Scientific classification
- Domain: Eukaryota
- Clade: Diaphoretickes
- Clade: SAR
- Clade: Stramenopiles
- Phylum: Gyrista
- Subphylum: Ochrophytina
- Class: Phaeophyceae
- Order: Ectocarpales
- Family: Chordariaceae
- Genus: Myriotrichia Harvey, 1834
- Type species: Myriotrichia clavaeformis Harvey
- Species: Myriotrichia adriatica Hauck; Myriotrichia canariensis Kützing; Myriotrichia clavaeformis Harvey; Myriotrichia occidentalis Børgesen; Myriotrichia protasperococcus Berthold; Myriotrichia repens Hauck;

= Myriotrichia =

Genus of seaweeds

Myriotrichia is a genus of brown algae.

It forms small, soft, olive-brown tufts on the surface of other plants. Filaments rarely exceed centimetres in length.
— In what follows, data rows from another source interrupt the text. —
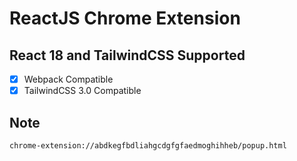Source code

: # ReactJS Chrome Extension

## React 18 and TailwindCSS Supported

- [x] Webpack Compatible
- [x] TailwindCSS 3.0 Compatible

## Note

```
chrome-extension://abdkegfbdliahgcdgfgfaedmoghihheb/popup.html
```
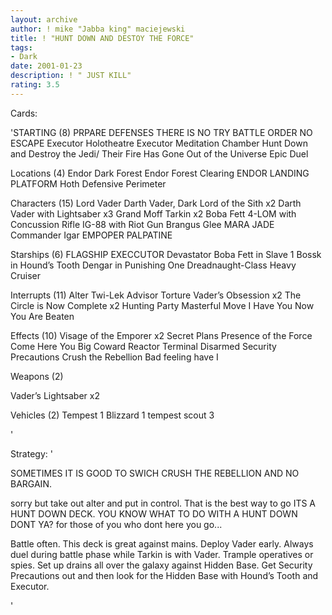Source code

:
 ```yaml
---
layout: archive
author: ! mike "Jabba king" maciejewski
title: ! "HUNT DOWN AND DESTOY THE FORCE"
tags:
- Dark
date: 2001-01-23
description: ! " JUST KILL"
rating: 3.5
---
```

Cards: 

'STARTING (8)
PRPARE DEFENSES
THERE IS NO TRY
BATTLE ORDER
NO ESCAPE
Executor Holotheatre
Executor Meditation Chamber
Hunt Down and Destroy the Jedi/ Their Fire Has Gone Out of the Universe
Epic Duel

Locations (4)
Endor Dark Forest
Endor Forest Clearing
ENDOR LANDING PLATFORM
Hoth Defensive Perimeter


Characters (15)
Lord Vader
Darth Vader, Dark Lord of the Sith x2
Darth Vader with Lightsaber x3
Grand Moff Tarkin x2
Boba Fett
4-LOM with Concussion Rifle
IG-88 with Riot Gun
Brangus Glee
MARA JADE
Commander Igar
EMPOPER PALPATINE

Starships (6)
FLAGSHIP EXECCUTOR
Devastator
Boba Fett in Slave 1
Bossk in Hound’s Tooth
Dengar in Punishing One
Dreadnaught-Class Heavy Cruiser

Interrupts (11)
Alter
Twi-Lek Advisor
Torture
Vader’s Obsession x2
The Circle is Now Complete x2
Hunting Party
Masterful Move
I Have You Now
You Are Beaten

Effects (10)
Visage of the Emporer x2
Secret Plans
Presence of the Force
Come Here You Big Coward
Reactor Terminal
Disarmed
Security Precautions
Crush the Rebellion
Bad feeling have I

Weapons (2)

Vader’s Lightsaber x2

Vehicles (2)
Tempest 1
Blizzard 1
tempest scout 3


'

Strategy: '

SOMETIMES IT IS GOOD TO SWICH CRUSH THE REBELLION AND NO BARGAIN.

 sorry but take out alter and put in control.  That is the best way to go
ITS A HUNT DOWN DECK. YOU KNOW WHAT TO DO WITH A HUNT DOWN DONT YA?
for those of you who dont here you go...

Battle often. This deck is great against mains. Deploy Vader early. Always duel during battle phase while Tarkin is with Vader. Trample operatives or spies. Set up drains all over the galaxy against Hidden Base. Get Security Precautions out and then look for the Hidden Base with Hound’s Tooth and Executor.

'
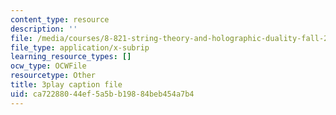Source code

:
 ```yaml
---
content_type: resource
description: ''
file: /media/courses/8-821-string-theory-and-holographic-duality-fall-2014/ca72288044ef5a5bb19884beb454a7b4_LoIXB2GJHkg.vtt
file_type: application/x-subrip
learning_resource_types: []
ocw_type: OCWFile
resourcetype: Other
title: 3play caption file
uid: ca722880-44ef-5a5b-b198-84beb454a7b4
---
```

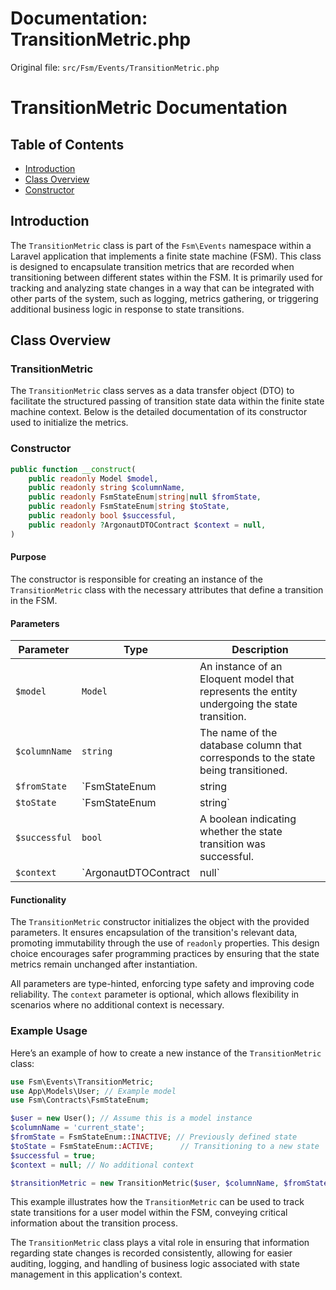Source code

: # Documentation: TransitionMetric.php

Original file: `src/Fsm/Events/TransitionMetric.php`

# TransitionMetric Documentation

## Table of Contents
- [Introduction](#introduction)
- [Class Overview](#class-overview)
- [Constructor](#constructor)

## Introduction
The `TransitionMetric` class is part of the `Fsm\Events` namespace within a Laravel application that implements a finite state machine (FSM). This class is designed to encapsulate transition metrics that are recorded when transitioning between different states within the FSM. It is primarily used for tracking and analyzing state changes in a way that can be integrated with other parts of the system, such as logging, metrics gathering, or triggering additional business logic in response to state transitions.

## Class Overview
### TransitionMetric
The `TransitionMetric` class serves as a data transfer object (DTO) to facilitate the structured passing of transition state data within the finite state machine context. Below is the detailed documentation of its constructor used to initialize the metrics.

### Constructor
```php
public function __construct(
    public readonly Model $model,
    public readonly string $columnName,
    public readonly FsmStateEnum|string|null $fromState,
    public readonly FsmStateEnum|string $toState,
    public readonly bool $successful,
    public readonly ?ArgonautDTOContract $context = null,
)
```

#### Purpose
The constructor is responsible for creating an instance of the `TransitionMetric` class with the necessary attributes that define a transition in the FSM.

#### Parameters
| Parameter                  | Type                          | Description                                                                                                                                                         |
|----------------------------|-------------------------------|---------------------------------------------------------------------------------------------------------------------------------------------------------------------|
| `$model`                   | `Model`                       | An instance of an Eloquent model that represents the entity undergoing the state transition.                                                                       |
| `$columnName`              | `string`                      | The name of the database column that corresponds to the state being transitioned.                                                                                  |
| `$fromState`               | `FsmStateEnum|string|null`    | The state that the model is transitioning from; can be an instance of `FsmStateEnum`, a string representation of the state, or null if there is no previous state. |
| `$toState`                 | `FsmStateEnum|string`         | The state that the model is transitioning to; must be an instance of `FsmStateEnum` or a string representation.                                                      |
| `$successful`              | `bool`                        | A boolean indicating whether the state transition was successful.                                                                                                  |
| `$context`                 | `ArgonautDTOContract|null`    | Optional parameter providing additional context information related to the transition, implementing the `ArgonautDTOContract`.                                     |

#### Functionality
The `TransitionMetric` constructor initializes the object with the provided parameters. It ensures encapsulation of the transition's relevant data, promoting immutability through the use of `readonly` properties. This design choice encourages safer programming practices by ensuring that the state metrics remain unchanged after instantiation.

All parameters are type-hinted, enforcing type safety and improving code reliability. The `context` parameter is optional, which allows flexibility in scenarios where no additional context is necessary.

### Example Usage
Here’s an example of how to create a new instance of the `TransitionMetric` class:

```php
use Fsm\Events\TransitionMetric;
use App\Models\User; // Example model
use Fsm\Contracts\FsmStateEnum;

$user = new User(); // Assume this is a model instance
$columnName = 'current_state';
$fromState = FsmStateEnum::INACTIVE; // Previously defined state
$toState = FsmStateEnum::ACTIVE;      // Transitioning to a new state
$successful = true;
$context = null; // No additional context

$transitionMetric = new TransitionMetric($user, $columnName, $fromState, $toState, $successful, $context);
```

This example illustrates how the `TransitionMetric` can be used to track state transitions for a user model within the FSM, conveying critical information about the transition process. 

The `TransitionMetric` class plays a vital role in ensuring that information regarding state changes is recorded consistently, allowing for easier auditing, logging, and handling of business logic associated with state management in this application's context.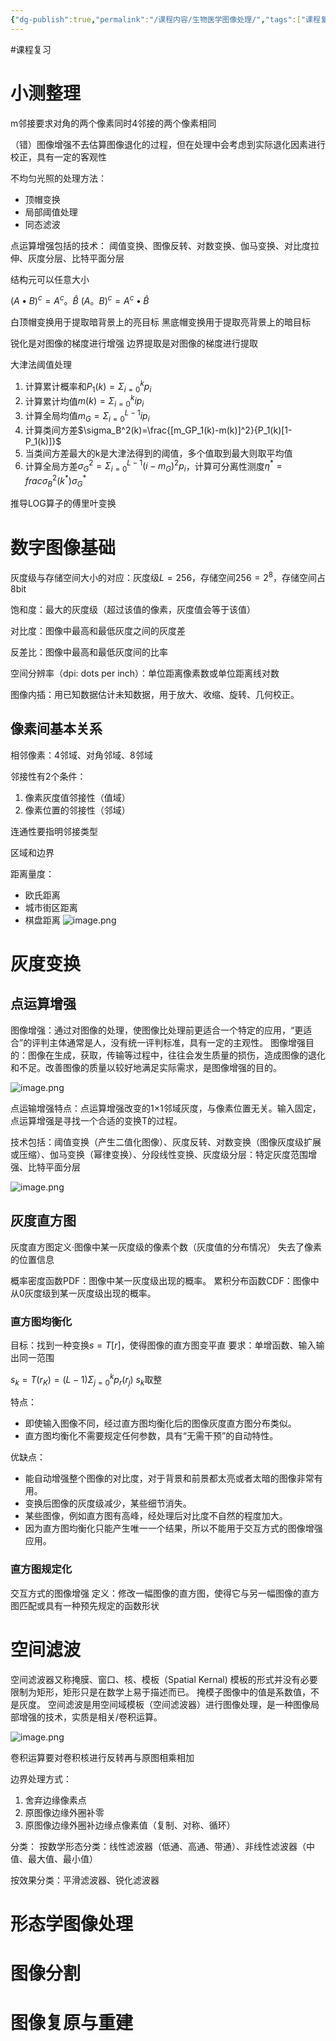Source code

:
 ```yaml
---
{"dg-publish":true,"permalink":"/课程内容/生物医学图像处理/","tags":["课程复习"],"noteIcon":"","created":"2023-12-24T16:52:31.623+08:00","updated":"2024-01-06T17:24:06.881+08:00"}
---
```


#课程复习 

# 小测整理

m邻接要求对角的两个像素同时4邻接的两个像素相同

（错）图像增强不去估算图像退化的过程，但在处理中会考虑到实际退化因素进行校正，具有一定的客观性

不均匀光照的处理方法：
- 顶帽变换
- 局部阈值处理
- 同态滤波

点运算增强包括的技术：
阈值变换、图像反转、对数变换、伽马变换、对比度拉伸、灰度分层、比特平面分层

结构元可以任意大小

$(A•B)^c=A^c。\hat B$
$(A。B)^c=A^c•\hat B$

白顶帽变换用于提取暗背景上的亮目标
黑底帽变换用于提取亮背景上的暗目标

锐化是对图像的梯度进行增强
边界提取是对图像的梯度进行提取

大津法阈值处理
1. 计算累计概率和$P_1(k)=\Sigma_{i=0}^{k}p_i$
2. 计算累计均值$m(k)=\Sigma_{i=0}^{k}ip_i$
3. 计算全局均值$m_G=\Sigma_{i=0}^{L-1}ip_i$
4. 计算类间方差$\sigma_B^2(k)=\frac{[m_GP_1(k)-m(k)]^2}{P_1(k)[1-P_1(k)]}$
5. 当类间方差最大的k是大津法得到的阈值，多个值取到最大则取平均值
6. 计算全局方差$\sigma_G^2=\Sigma_{i=0}^{L-1}(i-m_G)^2p_i$，计算可分离性测度$\eta^*=frac{\sigma_B^2(k^*)}{\sigma_G^*}$

推导LOG算子的傅里叶变换

# 数字图像基础

灰度级与存储空间大小的对应：灰度级$L=256$，存储空间$256=2^8$，存储空间占8bit

饱和度：最大的灰度级（超过该值的像素，灰度值会等于该值）

对比度：图像中最高和最低灰度之间的灰度差

反差比：图像中最高和最低灰度间的比率

空间分辨率（dpi: dots per inch）：单位距离像素数或单位距离线对数

图像内插：用已知数据估计未知数据，用于放大、收缩、旋转、几何校正。

## 像素间基本关系

相邻像素：4邻域、对角邻域、8邻域

邻接性有2个条件：
1. 像素灰度值邻接性（值域）
2. 像素位置的邻接性（邻域）

连通性要指明邻接类型

区域和边界

距离量度：
- 欧氏距离
- 城市街区距离
- 棋盘距离
![image.png](https://cdn.jsdelivr.net/gh/Magic-cloak/Ming_Image/obsidian20240106164302.png)

# 灰度变换

## 点运算增强

图像增强：通过对图像的处理，使图像比处理前更适合一个特定的应用，“更适合”的评判主体通常是人，没有统一评判标准，具有一定的主观性。
图像增强目的：图像在生成，获取，传输等过程中，往往会发生质量的损伤，造成图像的退化和不足。改善图像的质量以较好地满足实际需求，是图像增强的目的。

![image.png](https://cdn.jsdelivr.net/gh/Magic-cloak/Ming_Image/obsidian20240106164520.png)

点运输增强特点：点运算增强改变的1×1邻域灰度，与像素位置无关。输入固定，点运算增强是寻找一个合适的变换T的过程。

技术包括：阈值变换（产生二值化图像）、灰度反转、对数变换（图像灰度级扩展或压缩）、伽马变换（幂律变换）、分段线性变换、灰度级分层：特定灰度范围增强、比特平面分层

![image.png](https://cdn.jsdelivr.net/gh/Magic-cloak/Ming_Image/obsidian20240106164859.png)

## 灰度直方图

灰度直方图定义·图像中某一灰度级的像素个数（灰度值的分布情况）
失去了像素的位置信息

概率密度函数PDF：图像中某一灰度级出现的概率。
累积分布函数CDF：图像中从0灰度级到某一灰度级出现的概率。

### 直方图均衡化

目标：找到一种变换$s=T[r]$，使得图像的直方图变平直
要求：单增函数、输入输出同一范围

$s_k=T(r_K)=(L-1)\Sigma_{j=0}^kp_r(r_j)$ $s_k$取整

特点：
- 即使输入图像不同，经过直方图均衡化后的图像灰度直方图分布类似。
- 直方图均衡化不需要规定任何参数，具有“无需干预”的自动特性。

优缺点：
- 能自动增强整个图像的对比度，对于背景和前景都太亮或者太暗的图像非常有用。
- 变换后图像的灰度级减少，某些细节消失。
- 某些图像，例如直方图有高峰，经处理后对比度不自然的程度加大。
- 因为直方图均衡化只能产生唯一一个结果，所以不能用于交互方式的图像增强应用。

### 直方图规定化
交互方式的图像增强
定义：修改一幅图像的直方图，使得它与另一幅图像的直方图匹配或具有一种预先规定的函数形状

# 空间滤波

空间滤波器又称掩膜、窗口、核、模板（Spatial Kernal)
模板的形式并没有必要限制为矩形，矩形只是在数学上易于描述而已。
掩模子图像中的值是系数值，不是灰度。
空间滤波是用空间域模板（空间滤波器）进行图像处理，是一种图像局部增强的技术，实质是相关/卷积运算。

![image.png](https://cdn.jsdelivr.net/gh/Magic-cloak/Ming_Image/obsidian20240106171958.png)

卷积运算要对卷积核进行反转再与原图相乘相加

边界处理方式：
1. 舍弃边缘像素点
2. 原图像边缘外圈补零
3. 原图像边缘外圈补边缘点像素值（复制、对称、循环）

分类：
按数学形态分类：线性滤波器（低通、高通、带通）、非线性滤波器（中值、最大值、最小值）

按效果分类：平滑滤波器、锐化滤波器



# 形态学图像处理

# 图像分割

# 图像复原与重建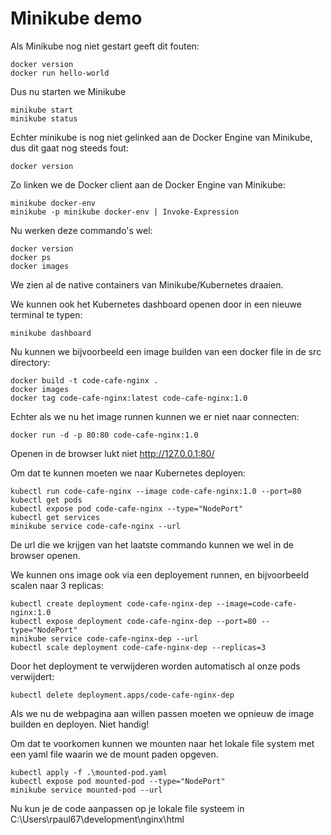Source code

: # Minikube demo

Als Minikube nog niet gestart geeft dit fouten:

```
docker version
docker run hello-world
```

Dus nu starten we Minikube

```
minikube start
minikube status
```

Echter minikube is nog niet gelinked aan de Docker Engine van Minikube, dus dit gaat nog steeds fout:

```
docker version
```

Zo linken we de Docker client aan de  Docker Engine van Minikube:

```
minikube docker-env
minikube -p minikube docker-env | Invoke-Expression
```

Nu werken deze commando's wel:

```
docker version
docker ps
docker images
```

We zien al de native containers van Minikube/Kubernetes draaien.

We kunnen ook het Kubernetes dashboard openen door in een nieuwe terminal te typen:

```
minikube dashboard
```


Nu kunnen we bijvoorbeeld een image builden van een docker file in de src directory:

```
docker build -t code-cafe-nginx .
docker images
docker tag code-cafe-nginx:latest code-cafe-nginx:1.0
```


Echter als we nu het image runnen kunnen we er niet naar connecten:

```
docker run -d -p 80:80 code-cafe-nginx:1.0
```

Openen in de browser lukt niet [http://127.0.0.1:80/ ](http://127.0.0.1:80/ )


Om dat te kunnen moeten we naar Kubernetes deployen:

```
kubectl run code-cafe-nginx --image code-cafe-nginx:1.0 --port=80
kubectl get pods
kubectl expose pod code-cafe-nginx --type="NodePort"
kubectl get services
minikube service code-cafe-nginx --url
```

De url die we krijgen van het laatste commando kunnen we wel in de browser openen.

We kunnen ons image ook via een deployement runnen, en bijvoorbeeld scalen naar 3 replicas:

```
kubectl create deployment code-cafe-nginx-dep --image=code-cafe-nginx:1.0
kubectl expose deployment code-cafe-nginx-dep --port=80 --type="NodePort"
minikube service code-cafe-nginx-dep --url
kubectl scale deployment code-cafe-nginx-dep --replicas=3
```

Door het deployment te verwijderen worden automatisch al onze pods verwijdert:

```
kubectl delete deployment.apps/code-cafe-nginx-dep
```

Als we nu de webpagina aan willen passen moeten we opnieuw de image builden en deployen. Niet handig!

Om dat te voorkomen kunnen we mounten naar het lokale file system met een yaml file waarin we de mount paden opgeven.

```
kubectl apply -f .\mounted-pod.yaml
kubectl expose pod mounted-pod --type="NodePort"
minikube service mounted-pod --url
```

Nu kun je de code aanpassen op je lokale file systeem in C:\Users\rpaul67\development\nginx\html


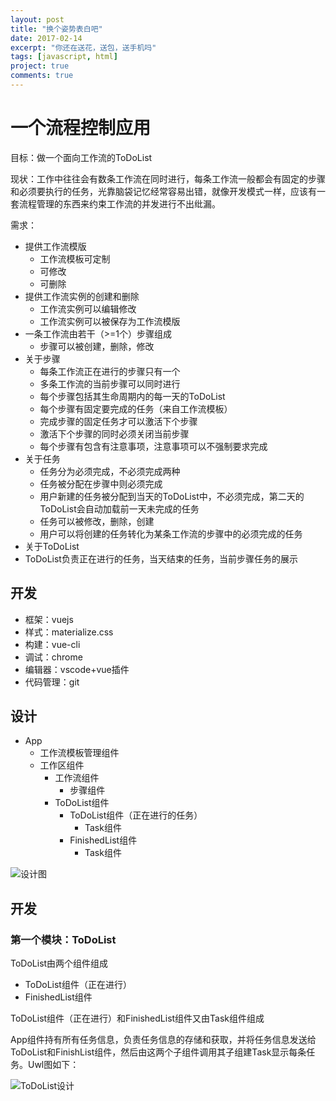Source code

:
 ```yaml
---
layout: post
title: "换个姿势表白吧"
date: 2017-02-14
excerpt: "你还在送花，送包，送手机吗"
tags: [javascript, html]
project: true
comments: true
---
```


# 一个流程控制应用
目标：做一个面向工作流的ToDoList

现状：工作中往往会有数条工作流在同时进行，每条工作流一般都会有固定的步骤和必须要执行的任务，光靠脑袋记忆经常容易出错，就像开发模式一样，应该有一套流程管理的东西来约束工作流的并发进行不出纰漏。

需求：
- 提供工作流模版
  - 工作流模板可定制
  - 可修改
  - 可删除
- 提供工作流实例的创建和删除
  - 工作流实例可以编辑修改
  - 工作流实例可以被保存为工作流模版
- 一条工作流由若干（>=1个）步骤组成
  - 步骤可以被创建，删除，修改
- 关于步骤
  - 每条工作流正在进行的步骤只有一个
  - 多条工作流的当前步骤可以同时进行
  - 每个步骤包括其生命周期内的每一天的ToDoList
  - 每个步骤有固定要完成的任务（来自工作流模板）
  - 完成步骤的固定任务才可以激活下个步骤
  - 激活下个步骤的同时必须关闭当前步骤
  - 每个步骤有包含有注意事项，注意事项可以不强制要求完成
- 关于任务
  - 任务分为必须完成，不必须完成两种
  - 任务被分配在步骤中则必须完成
  - 用户新建的任务被分配到当天的ToDoList中，不必须完成，第二天的ToDoList会自动加载前一天未完成的任务
  - 任务可以被修改，删除，创建
  - 用户可以将创建的任务转化为某条工作流的步骤中的必须完成的任务
 - 关于ToDoList
  - ToDoList负责正在进行的任务，当天结束的任务，当前步骤任务的展示 
  
## 开发
- 框架：vuejs
- 样式：materialize.css
- 构建：vue-cli
- 调试：chrome
- 编辑器：vscode+vue插件
- 代码管理：git

## 设计
- App
  - 工作流模板管理组件
  - 工作区组件
    - 工作流组件
      - 步骤组件
    - ToDoList组件
      - ToDoList组件（正在进行的任务）
        - Task组件 
      - FinishedList组件
        - Task组件

![设计图](http://externie.com/github/flowcontroller/design.png)

## 开发
### 第一个模块：ToDoList
ToDoList由两个组件组成
- ToDoList组件（正在进行）
- FinishedList组件

ToDoList组件（正在进行）和FinishedList组件又由Task组件组成

App组件持有所有任务信息，负责任务信息的存储和获取，并将任务信息发送给ToDoList和FinishList组件，然后由这两个子组件调用其子组建Task显示每条任务。Uwl图如下：

![ToDoList设计](http://externie.com/github/flowcontroller/externie-todolist.png)
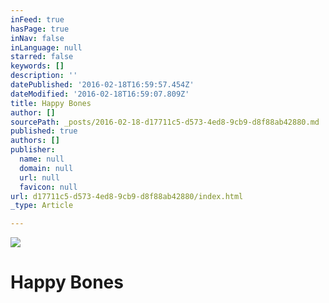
 ```yaml
---
inFeed: true
hasPage: true
inNav: false
inLanguage: null
starred: false
keywords: []
description: ''
datePublished: '2016-02-18T16:59:57.454Z'
dateModified: '2016-02-18T16:59:07.809Z'
title: Happy Bones
author: []
sourcePath: _posts/2016-02-18-d17711c5-d573-4ed8-9cb9-d8f88ab42880.md
published: true
authors: []
publisher:
  name: null
  domain: null
  url: null
  favicon: null
url: d17711c5-d573-4ed8-9cb9-d8f88ab42880/index.html
_type: Article

---
```

![](https://the-grid-user-content.s3-us-west-2.amazonaws.com/db090a10-889e-4598-9c05-6e93ba74c818.JPG)

# Happy Bones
It may grow by intercalary growth. Its sporangia may contain one or many cavities, and emerge directly from the surface cells; they may form a ring around the main nema. Dedicated photosynthetic machinery may be entirely absent.

Its life history consists of alternation of phases; it has isogamous gametes, and dioecious gametophytes.

At warm temperatures 18 C, the alga reproduces sexually, forming single chambered "meiosporangia". At cooler temperatures, asexual reproduction took place in multi-chambered "mitosporangia".

The gametophyte phase only produces gametes when day length is long; with shorter days these too reproduce asexually. This is probably because the plants upon which they are epiphytic only grow in the spring. The gametophyte is filamentous – while the sporophyte bears parenchyma, even though it only reaches around 4 cm in length.

The alga has a small genome with approximately 12 chromosomes.